Why more graduates are leaning towards entrepreneurship


By Chloe Walker 

In previous decades, the traditional route for a student from their final year at university would lead them into an internship (or ideally an entry-level job) in a private sector business. Final-year students have no doubt already have received flyers and promotional materials aimed at encouraging them to apply for work in some of the world’s biggest corporations, from banks to law firms, from Deloitte to McDonald’s. This is often still the case in 2020, though careers advisors across the sector are increasingly aware of graduates looking to set up their own entrepreneurial business venture in place of signing up with one of the big guns. 

The appeal of entrepreneurship for a graduate 

There are a host of reasons for this, and a lot of them make a great deal of sense particularly when you consider the current economic environment, and that’s even before COVID-19 kicked in. Younger generations have seen the lives their parents subscribed to – hefty mortgages, long hours and the (often disappointing) dream of retirement – and have made the decision not to follow in their footsteps. Growing up in the shadow of the financial crash of 2008 caused an increasingly jaded view of the big institutions and organisations of the world. In addition, with the rise of zero-hours contracts and the subsequent movement of risk to the employee, the security of an employed role becomes a rarer commodity. As a result, new graduates are increasingly asking the question ‘what’s in it for me?’. 

The real game-changer, of course, has been COVID-19. Almost overnight, the 9–5 commuter lifestyle came to a grinding halt. Jobs that had for decades been carried out from offices in big cities were instead carried out at home. For a lot of people, this brought significant challenges (school closures being one of them), but for others it brought a period of contemplation and a realisation that a better quality of life could be attained through a more flexible way of working.  

There’s no time like the present 

Technology has also made it easier to operate an small business with low overheads – many entrepreneurs simply require a decent internet connection, however, the costs of financially managing an SME are ever-present. Taking advantage of free advice, particularly regarding business bank accounts, is an essential move towards gaining control of this aspect of a fledgling entrepreneurial business. The Australian Government provides a checklist to help understand tax, ABNs, and other accounting essentials. Investing some time into understanding basic business finances is also essential so as to help minimise accountancy fees and provide a more solid foundation from the outset. 

Keeping expectations in check 

It’s also worth considering that – during the first few months (or even years) an SME may not actually make a great deal of profit. It depends on the nature of the business, but unless something can come to market super-quickly new entrepreneurs are going to need to consider reducing their own running costs. Living with parents – in the short term at least – might be something they need to consider, and it might be necessary to take on some additional part-time work to supplement their income while they get their new business off the ground. This combined with some good old-fashioned belt-tightening will be an essential step on their journey towards being a successful entrepreneur. 

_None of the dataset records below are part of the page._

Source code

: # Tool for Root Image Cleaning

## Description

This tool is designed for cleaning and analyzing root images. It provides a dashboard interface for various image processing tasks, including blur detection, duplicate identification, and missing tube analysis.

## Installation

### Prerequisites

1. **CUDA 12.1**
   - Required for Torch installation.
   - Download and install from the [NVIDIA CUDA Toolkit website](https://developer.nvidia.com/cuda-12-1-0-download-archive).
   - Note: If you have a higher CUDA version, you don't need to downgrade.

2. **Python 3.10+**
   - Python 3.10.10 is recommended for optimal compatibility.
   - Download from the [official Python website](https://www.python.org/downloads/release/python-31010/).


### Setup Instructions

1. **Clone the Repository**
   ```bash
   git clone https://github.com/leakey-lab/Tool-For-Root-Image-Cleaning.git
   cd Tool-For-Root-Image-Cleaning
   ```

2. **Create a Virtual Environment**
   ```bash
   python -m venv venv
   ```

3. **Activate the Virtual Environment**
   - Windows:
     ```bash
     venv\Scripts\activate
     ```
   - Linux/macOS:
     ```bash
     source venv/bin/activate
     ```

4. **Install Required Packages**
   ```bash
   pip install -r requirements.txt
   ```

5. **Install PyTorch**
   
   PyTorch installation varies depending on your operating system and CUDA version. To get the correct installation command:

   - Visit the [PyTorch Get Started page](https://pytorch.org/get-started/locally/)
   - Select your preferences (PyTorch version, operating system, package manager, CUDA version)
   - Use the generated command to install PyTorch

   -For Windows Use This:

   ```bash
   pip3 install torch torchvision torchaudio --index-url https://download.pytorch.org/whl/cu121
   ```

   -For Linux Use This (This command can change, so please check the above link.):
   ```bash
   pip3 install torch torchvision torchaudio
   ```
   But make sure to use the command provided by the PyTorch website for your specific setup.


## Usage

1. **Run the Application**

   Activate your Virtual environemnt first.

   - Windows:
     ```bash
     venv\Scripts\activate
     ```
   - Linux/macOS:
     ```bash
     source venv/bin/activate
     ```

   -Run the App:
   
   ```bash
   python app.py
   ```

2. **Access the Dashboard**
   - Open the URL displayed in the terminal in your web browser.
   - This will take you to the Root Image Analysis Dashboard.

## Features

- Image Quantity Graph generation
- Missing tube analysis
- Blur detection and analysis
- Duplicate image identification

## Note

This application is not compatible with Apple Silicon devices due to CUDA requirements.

Seeking the right support 

Despite all the advantages that an entrepreneurial life can bring it still remains a daunting prospect for many, one that provides little certainty in an increasingly uncertain world. Many would argue that by embracing the uncertainty many graduates are better prepared for the future, where the certainty previously assured by the big institutions of old is becoming more of a myth than a reality. Whatever their reasons are for moving towards an entrepreneurial lifestyle it is more important than ever that they speak to a career advisor at an early stage, ideally before they graduate.  

A professional mentor, someone already working as an entrepreneur in a similar sector, would also be a crucial person to identify. Talking to people and getting advice early on could save a great deal of time and money further down the line.